Prove that a line that intersect with a convex plane curve >=3 times, it is tangent to the curve.

Question

I saw this lemma in Diff' geometry class. The proof (not formal) from the recitation is: say L intersects with a convex plane curve in a, b and c so that b is in [a,c]. Let L' be the tangent line of the curve in point b.

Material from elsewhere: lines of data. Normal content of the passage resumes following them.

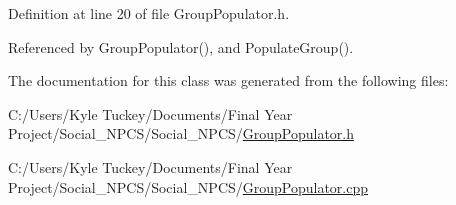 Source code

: Definition at line 20 of file Group\+Populator.\+h.



Referenced by Group\+Populator(), and Populate\+Group().



The documentation for this class was generated from the following files\+:\begin{DoxyCompactItemize}
\item 
C\+:/\+Users/\+Kyle Tuckey/\+Documents/\+Final Year Project/\+Social\+\_\+\+N\+P\+C\+S/\+Social\+\_\+\+N\+P\+C\+S/\hyperlink{_group_populator_8h}{Group\+Populator.\+h}\item 
C\+:/\+Users/\+Kyle Tuckey/\+Documents/\+Final Year Project/\+Social\+\_\+\+N\+P\+C\+S/\+Social\+\_\+\+N\+P\+C\+S/\hyperlink{_group_populator_8cpp}{Group\+Populator.\+cpp}\end{DoxyCompactItemize}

The curve is convex so a and c are on the same side of L', hence L'=L and L is tangent to the curve......???? I don't understand how this prove(or show) anything and more importantly: How can a tangent line of a convex curve cross it in another 2 or more point?? By definition a closed simple convex curve creates a convex subset of R^2.

Answer 1

Suppose two distinct lines $L$ and $L'$ pass through $b$ and $a,c\in L$. Then if $b$ is between $a$ and $c$, it follows that $a$ and $c$ lie on opposite sides of $L'$. If we assume $C$ is convex and $L'$ is tangent to $C$ at $b$, then $a$ and $c$ must lie on the same side of $L'$. Thus, $L$ and $L'$ cannot be distinct and must coincide. (The only way this can happen, then, is for $L$ to be tangent to $C$ all along $[a,c]$, so the curve $C$ contains the line segment $[a,c]$. The curve is then not strictly convex, but is still, according to some definitions, convex.)